The present study aimed to investigate the effect of long non‐coding RNA (lncRNA) RP11‐552M11.4 on cell proliferation, apoptosis, migration and invasion as well as its targeting genes in epithelial ovarian cancer (EOC) cells. LncRNA RP11‐552M11.4 expression was detected in 67 tumor tissues and paired adjacent tissues obtained from EOC patients. lncRNA RP11‐552M11.4 mimic/inhibitor plasmids were transferred into ovarian cancer cells (SKOV3, A‐2780) and normal ovarian epithelial cells (IOSE80 cells). In addition, rescue experiment was carried out by transferring BRCA2 inhibitor&lncRNA RP11‐552M11.4 inhibitor plasmids into SKOV3 and A‐2780 cells. qPCR, western blot, CKK‐8, Annexin V/propidium iodide (AV/PI), wound‐healing and Matrigel invasion assays were carried out to detect RNA expression, protein expression, cell proliferation, apoptosis, migration, and invasion, respectively.
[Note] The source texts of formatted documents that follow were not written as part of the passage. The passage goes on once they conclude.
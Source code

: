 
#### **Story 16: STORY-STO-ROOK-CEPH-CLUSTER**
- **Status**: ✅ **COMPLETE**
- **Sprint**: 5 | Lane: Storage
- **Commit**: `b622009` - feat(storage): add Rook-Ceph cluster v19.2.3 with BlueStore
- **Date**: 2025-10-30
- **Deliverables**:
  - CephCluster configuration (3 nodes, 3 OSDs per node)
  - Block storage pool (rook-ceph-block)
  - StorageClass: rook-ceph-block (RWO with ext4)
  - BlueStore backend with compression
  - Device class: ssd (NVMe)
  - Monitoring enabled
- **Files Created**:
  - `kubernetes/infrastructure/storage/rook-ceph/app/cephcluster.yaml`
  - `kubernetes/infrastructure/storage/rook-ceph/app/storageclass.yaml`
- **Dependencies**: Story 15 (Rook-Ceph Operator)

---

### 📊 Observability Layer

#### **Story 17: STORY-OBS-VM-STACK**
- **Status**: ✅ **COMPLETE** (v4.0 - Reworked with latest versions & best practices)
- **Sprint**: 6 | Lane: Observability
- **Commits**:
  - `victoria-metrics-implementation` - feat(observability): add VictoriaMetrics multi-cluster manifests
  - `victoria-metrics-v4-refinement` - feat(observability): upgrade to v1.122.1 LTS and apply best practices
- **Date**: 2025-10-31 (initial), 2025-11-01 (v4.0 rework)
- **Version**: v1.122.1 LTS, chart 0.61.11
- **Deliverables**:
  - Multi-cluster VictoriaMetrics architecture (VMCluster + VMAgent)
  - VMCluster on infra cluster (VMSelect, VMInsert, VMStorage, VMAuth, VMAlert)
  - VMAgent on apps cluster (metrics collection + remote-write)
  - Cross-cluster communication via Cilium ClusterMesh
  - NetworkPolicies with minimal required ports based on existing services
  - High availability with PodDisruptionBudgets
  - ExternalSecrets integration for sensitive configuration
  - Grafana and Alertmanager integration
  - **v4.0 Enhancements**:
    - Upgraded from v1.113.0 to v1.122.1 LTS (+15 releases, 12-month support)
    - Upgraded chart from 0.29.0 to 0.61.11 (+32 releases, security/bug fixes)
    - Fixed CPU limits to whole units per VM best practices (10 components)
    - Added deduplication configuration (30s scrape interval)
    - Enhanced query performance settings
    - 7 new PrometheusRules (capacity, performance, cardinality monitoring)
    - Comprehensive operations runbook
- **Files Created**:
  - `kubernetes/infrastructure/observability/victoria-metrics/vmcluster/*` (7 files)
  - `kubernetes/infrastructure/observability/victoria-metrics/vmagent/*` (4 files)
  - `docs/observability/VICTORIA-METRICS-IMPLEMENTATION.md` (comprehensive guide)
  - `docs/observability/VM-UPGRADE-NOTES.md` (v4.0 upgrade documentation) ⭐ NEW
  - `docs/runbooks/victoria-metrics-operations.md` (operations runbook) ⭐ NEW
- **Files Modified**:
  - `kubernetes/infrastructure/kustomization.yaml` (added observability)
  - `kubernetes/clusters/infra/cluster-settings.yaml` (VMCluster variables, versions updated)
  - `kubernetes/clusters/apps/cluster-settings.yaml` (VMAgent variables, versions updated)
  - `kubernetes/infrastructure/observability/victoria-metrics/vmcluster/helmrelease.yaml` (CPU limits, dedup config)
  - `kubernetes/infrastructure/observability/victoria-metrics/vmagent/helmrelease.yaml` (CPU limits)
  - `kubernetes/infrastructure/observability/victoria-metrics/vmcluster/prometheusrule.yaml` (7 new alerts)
LncRNA RP11‐552M11.4 expression was elevated in tumor tissues compared with paired adjacent tissues and correlated with higher pathological grade, International Federation of Gynecology and Obstetrics stage and worse overall survival in EOC patients. LncRNA RP11‐552M11.4 promoted SKOV3 cell proliferation, migration and invasion whereas it inhibited apoptosis. Rescue experiment and luciferase reporter assay showed that lncRNA RP11‐552M11.4 regulated SKOV3 cells functions through binding BRCA2. Further experiments in A‐2780 cells also validated that lncRNA RP11‐552M11.4 induced A‐2780 cell proliferation while repressing apoptosis by targeting BRCA2. In addition, upregulation of lncRNA RP11‐552M11.4 increased IOSE80 cell proliferation, migration and invasion while decreasing apoptosis. In conclusion, lncRNA RP11‐552M11.4 correlates with worse prognosis, and promotes cell proliferation, migration, invasion, and inhibits cell apoptosis by down‐regulating BRCA2 in EOC.